Bitcoin (BTC) has had a volatile weekend after last week’s crypto crash. In that sense, experts are looking for ways to know or estimate how long the fall of Bitcoin could last, and J.P. Morgan set about the task until defining that it does not seem to be finished yet.
Wall Street experts face a difficult task trying to analyze the prospects for Bitcoin and other tokens following a volatile slide. Still, they keep trying, and some see the risk of further trouble ahead.
What does J.P. Morgan say about Bitcoin’s crash?
At J.P. Morgan Chase & Co. they consider it premature to announce the end of the sale of Bitcoin. Meanwhile, in a comprehensive report, Goldman Sachs Group Inc. noted that extreme swings make it difficult for cryptocurrencies to appeal to institutional investors.
“It is too early to call the end of the recent Bitcoin downtrend,” J.P. Morgan strategists wrote on Friday. The reasons they allege have to do with momentum signals and lack of buying in Bitcoin funds and regulated futures.
In the Goldman Sachs report, its experts pointed out a number of trends. That included the potential for Ether to overtake Bitcoin as a store of value and the volatility of cryptocurrencies that can pose a challenge for institutional buyers.
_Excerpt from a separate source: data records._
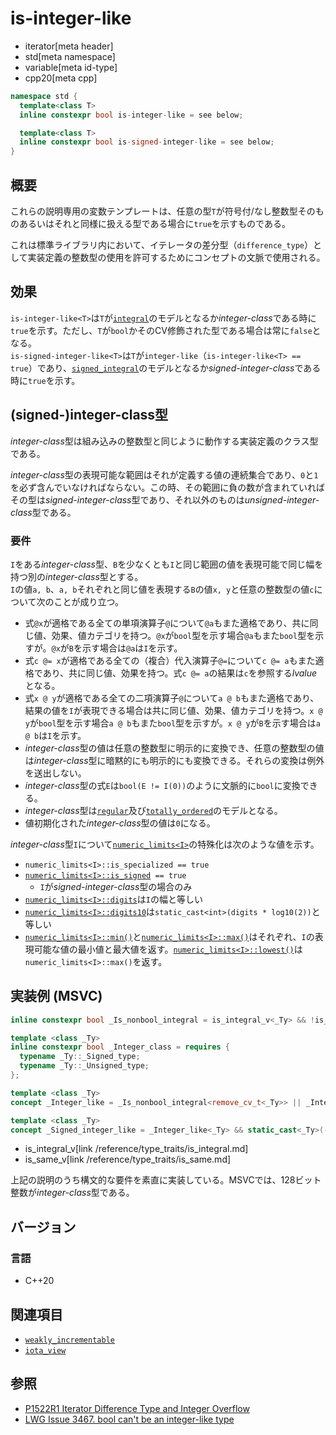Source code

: # is-integer-like
* iterator[meta header]
* std[meta namespace]
* variable[meta id-type]
* cpp20[meta cpp]

```cpp
namespace std {
  template<class T>
  inline constexpr bool is-integer-like = see below;

  template<class T>
  inline constexpr bool is-signed-integer-like = see below;
}
```

## 概要

これらの説明専用の変数テンプレートは、任意の型`T`が符号付/なし整数型そのものあるいはそれと同様に扱える型である場合に`true`を示すものである。

これは標準ライブラリ内において、イテレータの差分型（`difference_type`）として実装定義の整数型の使用を許可するためにコンセプトの文脈で使用される。

## 効果

`is-integer-like<T>`は`T`が[`integral`](/reference/concepts/integral.md)のモデルとなるか*integer-class*である時に`true`を示す。ただし、`T`が`bool`かそのCV修飾された型である場合は常に`false`となる。  
`is-signed-integer-like<T>`は`T`が`integer-like`（`is-integer-like<T> == true`）であり、[`signed_integral`](/reference/concepts/signed_integral.md)のモデルとなるか*signed-integer-class*である時に`true`を示す。

## (signed-)integer-class型

*integer-class*型は組み込みの整数型と同じように動作する実装定義のクラス型である。

*integer-class*型の表現可能な範囲はそれが定義する値の連続集合であり、`0`と`1`を必ず含んでいなければならない。この時、その範囲に負の数が含まれていればその型は*signed-integer-class*型であり、それ以外のものは*unsigned-integer-class*型である。

### 要件

`I`をある*integer-class*型、`B`を少なくとも`I`と同じ範囲の値を表現可能で同じ幅を持つ別の*integer-class*型とする。  
`I`の値`a, b`、`a, b`それぞれと同じ値を表現する`B`の値`x, y`と任意の整数型の値`c`について次のことが成り立つ。

- 式`@x`が適格である全ての単項演算子`@`について`@a`もまた適格であり、共に同じ値、効果、値カテゴリを持つ。`@x`が`bool`型を示す場合`@a`もまた`bool`型を示すが。`@x`が`B`を示す場合は`@a`は`I`を示す。
- 式`c @= x`が適格である全ての（複合）代入演算子`@=`について`c @= a`もまた適格であり、共に同じ値、効果を持つ。式`c @= a`の結果は`c`を参照する*lvalue*となる。
- 式`x @ y`が適格である全ての二項演算子`@`について`a @ b`もまた適格であり、結果の値を`I`が表現できる場合は共に同じ値、効果、値カテゴリを持つ。`x @ y`が`bool`型を示す場合`a @ b`もまた`bool`型を示すが。`x @ y`が`B`を示す場合は`a @ b`は`I`を示す。
- *integer-class*型の値は任意の整数型に明示的に変換でき、任意の整数型の値は*integer-class*型に暗黙的にも明示的にも変換できる。それらの変換は例外を送出しない。
- *integer-class*型の式`E`は`bool(E != I(0))`のように文脈的に`bool`に変換できる。
- *integer-class*型は[`regular`](/reference/concepts/regular.md)及び[`totally_ordered`](/reference/concepts/totally_ordered.md)のモデルとなる。
- 値初期化された*integer-class*型の値は`0`になる。

*integer-class*型`I`について[`numeric_limits<I>`](/reference/limits/numeric_limits.md)の特殊化は次のような値を示す。

- `numeric_limits<I>::is_specialized == true`
- [`numeric_limits<I>::is_signed`](/reference/limits/numeric_limits/is_signed.md)` == true`
    - `I`が*signed-integer-class*型の場合のみ
- [`numeric_limits<I>::digits`](/reference/limits/numeric_limits/digits.md)は`I`の幅と等しい
- [`numeric_limits<I>::digits10`](/reference/limits/numeric_limits/digits10.md)は`static_cast<int>(digits * log10(2))`と等しい
- [`numeric_limits<I>::min()`](/reference/limits/numeric_limits/min.md)と[`numeric_limits<I>::max()`](/reference/limits/numeric_limits/max.md)はそれぞれ、`I`の表現可能な値の最小値と最大値を返す。[`numeric_limits<I>::lowest()`](/reference/limits/numeric_limits/lowest.md)は`numeric_limits<I>::max()`を返す。

## 実装例 (MSVC)

```cpp
inline constexpr bool _Is_nonbool_integral = is_integral_v<_Ty> && !is_same_v<remove_cv_t<_Ty>, bool>;

template <class _Ty>
inline constexpr bool _Integer_class = requires {
  typename _Ty::_Signed_type;
  typename _Ty::_Unsigned_type;
};

template <class _Ty>
concept _Integer_like = _Is_nonbool_integral<remove_cv_t<_Ty>> || _Integer_class<_Ty>;

template <class _Ty>
concept _Signed_integer_like = _Integer_like<_Ty> && static_cast<_Ty>(-1) < static_cast<_Ty>(0);
```
* is_integral_v[link /reference/type_traits/is_integral.md]
* is_same_v[link /reference/type_traits/is_same.md]

上記の説明のうち構文的な要件を素直に実装している。MSVCでは、128ビット整数が*integer-class*型である。

## バージョン
### 言語
- C++20

## 関連項目

- [`weakly_incrementable`](weakly_incrementable.md)
- [`iota_view`](/reference/ranges/iota_view.md)

## 参照

- [P1522R1 Iterator Difference Type and Integer Overflow](http://www.open-std.org/jtc1/sc22/wg21/docs/papers/2019/p1522r1.pdf)
- [LWG Issue 3467. bool can't be an integer-like type](https://cplusplus.github.io/LWG/issue3467)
Likewise, Medley Global Advisors LLC warned of the threat of spillover if Bitcoin falls well below $20,000.
Other signs of BTC’s plight
Aside from the sheer magnitude of the virtual currencies crash last week – the Bloomberg Galaxy Crypto Index fell almost 40%. This would be the biggest drop since the pandemic upheaval in March last year. Hence, the huge intraday price swings have also captured investors’ attention.